● ASSIGNED TASK
Among the entries below, take the line with "#### Az.TrafficManager 1.2.2" and the line with "Enter-AzVM.md file (#23093)", and output them and every line between them exactly, with nothing else.

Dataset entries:
***

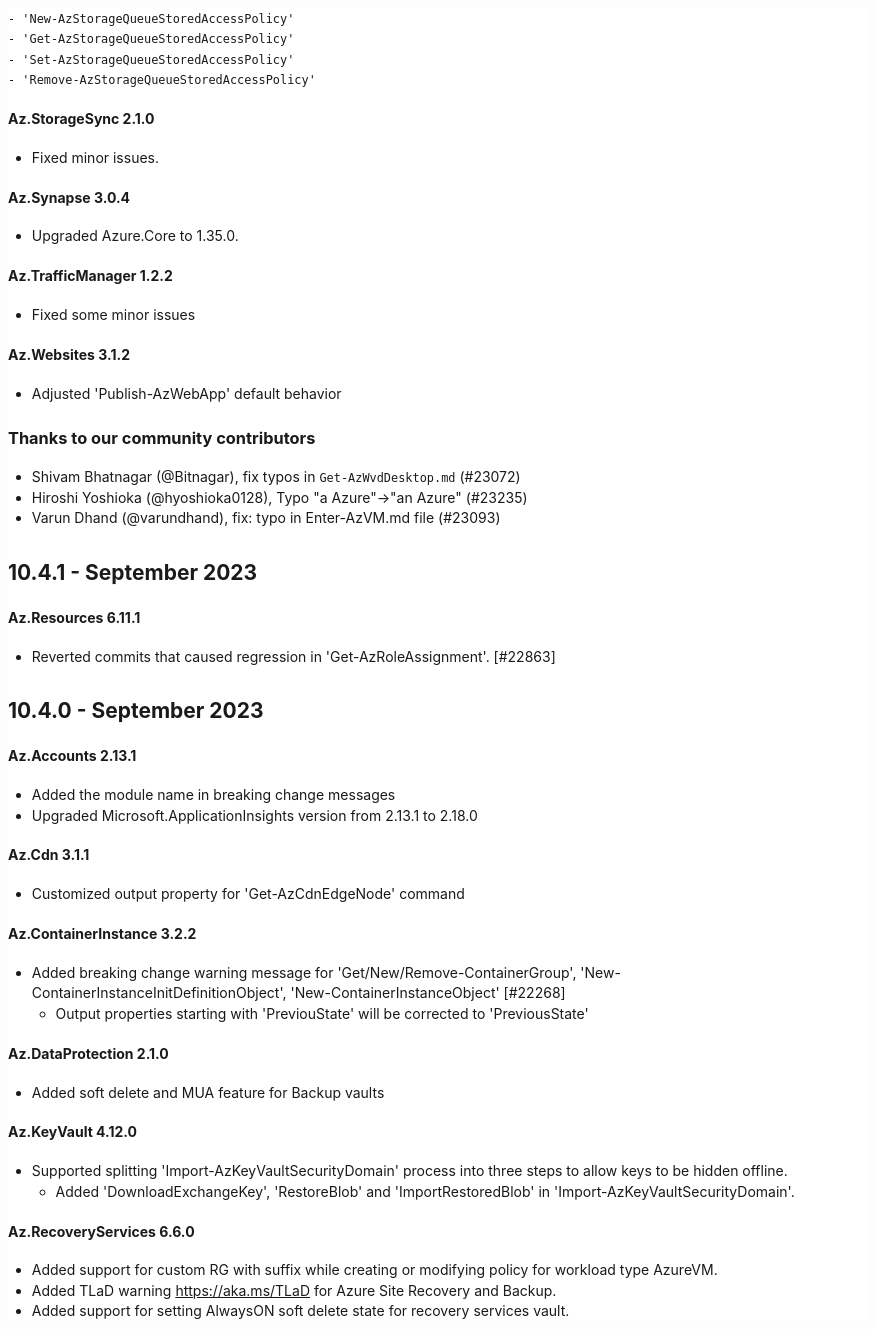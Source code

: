     - 'New-AzStorageQueueStoredAccessPolicy'
    - 'Get-AzStorageQueueStoredAccessPolicy'
    - 'Set-AzStorageQueueStoredAccessPolicy'
    - 'Remove-AzStorageQueueStoredAccessPolicy'

#### Az.StorageSync 2.1.0
* Fixed minor issues.

#### Az.Synapse 3.0.4
* Upgraded Azure.Core to 1.35.0.

#### Az.TrafficManager 1.2.2
* Fixed some minor issues

#### Az.Websites 3.1.2
* Adjusted 'Publish-AzWebApp' default behavior

### Thanks to our community contributors
* Shivam Bhatnagar (@Bitnagar), fix typos in `Get-AzWvdDesktop.md` (#23072)
* Hiroshi Yoshioka (@hyoshioka0128), Typo "a Azure"→"an Azure" (#23235)
* Varun Dhand (@varundhand), fix: typo in Enter-AzVM.md file (#23093)

## 10.4.1 - September 2023
#### Az.Resources 6.11.1
* Reverted commits that caused regression in 'Get-AzRoleAssignment'. [#22863]

## 10.4.0 - September 2023
#### Az.Accounts 2.13.1
* Added the module name in breaking change messages
* Upgraded Microsoft.ApplicationInsights version from 2.13.1 to 2.18.0

#### Az.Cdn 3.1.1
* Customized output property for 'Get-AzCdnEdgeNode' command

#### Az.ContainerInstance 3.2.2
* Added breaking change warning message for 'Get/New/Remove-ContainerGroup', 'New-ContainerInstanceInitDefinitionObject', 'New-ContainerInstanceObject' [#22268]
    - Output properties starting with 'PreviouState' will be corrected to 'PreviousState'

#### Az.DataProtection 2.1.0
* Added soft delete and MUA feature for Backup vaults

#### Az.KeyVault 4.12.0
* Supported splitting 'Import-AzKeyVaultSecurityDomain' process into three steps to allow keys to be hidden offline.
    - Added 'DownloadExchangeKey', 'RestoreBlob' and 'ImportRestoredBlob' in 'Import-AzKeyVaultSecurityDomain'.

#### Az.RecoveryServices 6.6.0
* Added support for custom RG with suffix while creating or modifying policy for workload type AzureVM.
* Added TLaD warning https://aka.ms/TLaD for Azure Site Recovery and Backup.
* Added support for setting AlwaysON soft delete state for recovery services vault.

***

● RESPONSE TO THIS EXERCISE
#### Az.TrafficManager 1.2.2
* Fixed some minor issues

#### Az.Websites 3.1.2
* Adjusted 'Publish-AzWebApp' default behavior

### Thanks to our community contributors
* Shivam Bhatnagar (@Bitnagar), fix typos in `Get-AzWvdDesktop.md` (#23072)
* Hiroshi Yoshioka (@hyoshioka0128), Typo "a Azure"→"an Azure" (#23235)
* Varun Dhand (@varundhand), fix: typo in Enter-AzVM.md file (#23093)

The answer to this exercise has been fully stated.